In past writings, we have expressed our personal views on the etiology of the pathology of bigotry. Our view is, that it is often an unintended, and later exacerbation of the very young child’s, instruction as to his societally, secure and personal identity, by (ultimately dangerous) lessons in “we” and “they.” Even taught in a fair and respectful manner, such differences will usually remain with the child, and possibly, later, lead to a dangerous transmogrification and demonization, of the “they.” We must construe our early teachings, and purpose our behavior, in the context of a one world family.

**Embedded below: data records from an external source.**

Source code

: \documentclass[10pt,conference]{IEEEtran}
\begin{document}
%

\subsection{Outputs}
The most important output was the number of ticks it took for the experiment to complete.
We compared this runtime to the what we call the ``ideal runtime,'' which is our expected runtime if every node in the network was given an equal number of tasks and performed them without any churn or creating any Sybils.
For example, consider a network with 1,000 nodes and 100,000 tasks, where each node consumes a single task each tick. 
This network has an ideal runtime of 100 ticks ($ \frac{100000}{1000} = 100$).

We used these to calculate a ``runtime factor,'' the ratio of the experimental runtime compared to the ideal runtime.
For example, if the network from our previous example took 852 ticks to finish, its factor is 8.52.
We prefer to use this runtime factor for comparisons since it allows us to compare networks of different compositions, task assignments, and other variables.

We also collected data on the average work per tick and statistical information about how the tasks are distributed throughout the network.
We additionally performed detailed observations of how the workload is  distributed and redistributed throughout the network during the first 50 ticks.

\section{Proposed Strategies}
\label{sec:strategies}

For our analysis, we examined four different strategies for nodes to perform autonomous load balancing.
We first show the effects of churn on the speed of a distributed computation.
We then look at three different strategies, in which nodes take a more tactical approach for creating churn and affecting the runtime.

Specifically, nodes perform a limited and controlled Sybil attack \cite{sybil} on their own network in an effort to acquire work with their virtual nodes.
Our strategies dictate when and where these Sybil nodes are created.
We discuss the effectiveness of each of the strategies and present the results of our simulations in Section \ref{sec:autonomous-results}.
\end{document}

In a past writing, we have created a fictional (but, realistic), anecdote, to illustrate the difficulty of unlearning those early childhood lessons: a young, attractive, white, well-educated woman is walking her five- year -old daughter to school. A supporter of liberal causes, this white mother is also an outspoken supporter of Civil Rights, donating regularly to the local chapter of the NAACP, and at times, vocally participating, in peaceful protest demonstrations regarding police brutality against innocent black Americans. Approaching them is another young, attractive, well- educated mother and her young school daughter, both black. The parents are familiar friends and the daughters are close buddies in the same class, at school. The mothers, as usual, exchange warm smiles and greetings; yet at the first notice of the black mother and her child, the white young child feels a subtle, (probably, involuntary, and reflexive) cautionary squeeze of her hand. Life’s early inoculation of “them,” is difficult to eradicate, even by later ardent resolve.
All Americans must endeavor to respect the universal rights, contained in the U.S. Constitution, usefully and relevantly, in their evolving, contemporaneous context. To eliminate prejudice, our early teachings of identity to our children must also be contextual, and eternally within the communal construct, of a One World of all of mankind.